Platform in Old Consistory Building
In the basement in dingy quarters in the rear lived the sexton. He had the great improvement of having water brought into the house in June, 1847, by a sixty-foot hose. Six years later the hydrant was put up in the front church yard, remaining there until quite recently.
To the right and under the stoop there was a hallway, which later was changed to the "pastor's study," in which all smaller important meetings were held. It was in this little room that the session received members and for many it holds very sacred memories.
There were no pictures in the building, but later a few mottoes with Bible texts were hung about.
In early days a part of the building was rented for use as a school. The rental was only nominal. At the time of the erection of the consistory building the sidewalks around the whole property were flagged and the iron fence erected.
In 1848 the upper floor was arranged for the Sunday school at a cost of $500. About 1871 doors were cut thru to the galleries of the church from the upper floor. For more than twenty years this had been urged.
John Crosby is recorded as "paying off the church debt of $10,542" in June, 1852.
Dr. Ferris left in 1853 to become chancellor of the University of New York, succeeding his friend, Theodore Frelinghuysen. The first chancellor had been Dr. Matthews, a trustee of the church, and the successors of Dr. Ferris were Howard Crosby, John Hall and Henry M. McCracken. So of six chancellors of the university, four were vitally interested in the Market Street church.
II
With the coming of Theodore Cuyler a new era opened up for the old Market Street church. Two years before Dr. Cuyler had spoken at a large temperance meeting in Tripler Hall, together with General Houston, Henry Ward Beecher, Horace Mann and other celebrities. It was his first public address in a city that was to know much of him.
In 1853 Mr. Cuyler was called and installed by the South Classis of New York, November 13, 1853. He says that while walking along Henry Street Judge Hoxie said to Mr. Lyles: "If our young brother will come and work in the Market Street church we might do something yet."
Cuyler lived at Pike and Madison Streets and later in Rutgers Street. His salary was $1,500, advanced later to $2,500. The church building was painted, and in 1855 a new roof was put on at the expense of the pewholders.

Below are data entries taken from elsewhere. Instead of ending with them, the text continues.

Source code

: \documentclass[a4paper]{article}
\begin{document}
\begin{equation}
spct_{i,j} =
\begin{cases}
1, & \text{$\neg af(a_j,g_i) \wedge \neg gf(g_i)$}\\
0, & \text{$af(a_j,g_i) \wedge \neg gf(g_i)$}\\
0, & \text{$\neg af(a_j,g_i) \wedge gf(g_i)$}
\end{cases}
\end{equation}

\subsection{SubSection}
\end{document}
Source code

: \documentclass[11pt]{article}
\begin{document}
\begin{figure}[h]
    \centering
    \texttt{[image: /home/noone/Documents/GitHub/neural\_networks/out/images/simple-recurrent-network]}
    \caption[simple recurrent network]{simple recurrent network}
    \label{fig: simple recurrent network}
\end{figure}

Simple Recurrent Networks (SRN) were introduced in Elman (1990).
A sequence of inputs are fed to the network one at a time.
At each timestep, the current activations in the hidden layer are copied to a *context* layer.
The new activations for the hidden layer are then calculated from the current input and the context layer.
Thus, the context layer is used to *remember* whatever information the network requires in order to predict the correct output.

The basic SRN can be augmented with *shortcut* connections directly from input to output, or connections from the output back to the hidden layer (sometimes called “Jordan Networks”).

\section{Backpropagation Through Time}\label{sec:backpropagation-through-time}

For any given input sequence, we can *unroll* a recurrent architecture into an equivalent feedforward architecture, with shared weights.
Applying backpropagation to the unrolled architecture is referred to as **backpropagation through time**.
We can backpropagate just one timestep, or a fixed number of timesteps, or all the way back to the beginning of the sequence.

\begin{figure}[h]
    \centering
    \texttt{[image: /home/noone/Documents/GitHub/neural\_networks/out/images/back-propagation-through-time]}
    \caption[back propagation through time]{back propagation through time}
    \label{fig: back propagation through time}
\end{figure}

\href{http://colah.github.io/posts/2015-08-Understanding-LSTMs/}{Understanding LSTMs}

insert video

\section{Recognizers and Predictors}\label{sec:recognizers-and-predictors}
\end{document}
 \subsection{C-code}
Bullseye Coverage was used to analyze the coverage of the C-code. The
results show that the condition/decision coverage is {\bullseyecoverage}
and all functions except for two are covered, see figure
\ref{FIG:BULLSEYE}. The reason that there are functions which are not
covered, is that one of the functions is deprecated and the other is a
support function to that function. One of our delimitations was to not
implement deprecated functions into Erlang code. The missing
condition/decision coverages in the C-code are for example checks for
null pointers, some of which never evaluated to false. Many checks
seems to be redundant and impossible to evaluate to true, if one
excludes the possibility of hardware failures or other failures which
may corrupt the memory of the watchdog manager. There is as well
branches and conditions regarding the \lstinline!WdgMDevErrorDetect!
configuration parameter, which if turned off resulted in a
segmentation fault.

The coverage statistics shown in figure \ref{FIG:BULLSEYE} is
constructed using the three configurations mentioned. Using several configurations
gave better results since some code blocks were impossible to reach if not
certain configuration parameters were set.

Opposite the church on the northeast corner was a large and select private school. At 11 Market Street later was a smaller one, headed by a German patriot, whose son-in-law was one of the great generals during the Rebellion.
In his address in the church at the Eightieth Anniversary, Dr. Cuyler called it "fighting the adversary of souls and geography," for even in Dr. Ferris's time there were indications of waning strength because of "the continued emigration of the more substantial class of church members from the down-town districts of the city uptown."
Cuyler at Market Street
But the indefatigable Cuyler postponed the evil day, and for seven years of intensest activity he remained in Market Street.
To quote Dr. Cuyler: "I looked around me and saw there were a good many substantial families that could support a church and East Broadway swarmed with young men."
"Here was the lord of the manor, the nephew of Colonel Rutgers, Wm. B. Crosby. What a devoted Christian he was. His good old gray head moved up to the pew every Sunday, rain or shine. There was a deacons' pew, and in the center sat the best-known man in New York, Judge Joseph Hoxie. When we said the creed and nobody joined he shouted it, and in song his voice was heard above the choir. There sat Jacob Westervelt, the mayor of New York, and he boasted that he was the only member of the Dutch Church who could read a Dutch Bible."
Theodore Ledyard Cuyler
The galleries were packed with young men. One, a young Irish boy, Robert McBurney, became the great secretary of the Young Men's Christian Association. Charles Briggs was another young member, and around him later raged the bitterest theological controversy of the century.
During the summer of 1854 the service was changed to 4 P. M., 7:30 being resumed in September.
In 1855 the seats in the gallery were changed from four rows to three rows, and the infant school was held in the "scholars' gallery" of the church. The low seats are still in the second gallery.
A stove was put in, too, as the heating was not satisfactory.
In 1855, A. D. Stowell came as Bible class teacher at a salary of $12 per month.
Dr. Cuyler rightly referred to it as a busy old hive, for from Market Street church emanated some of the greatest religious movements of the century.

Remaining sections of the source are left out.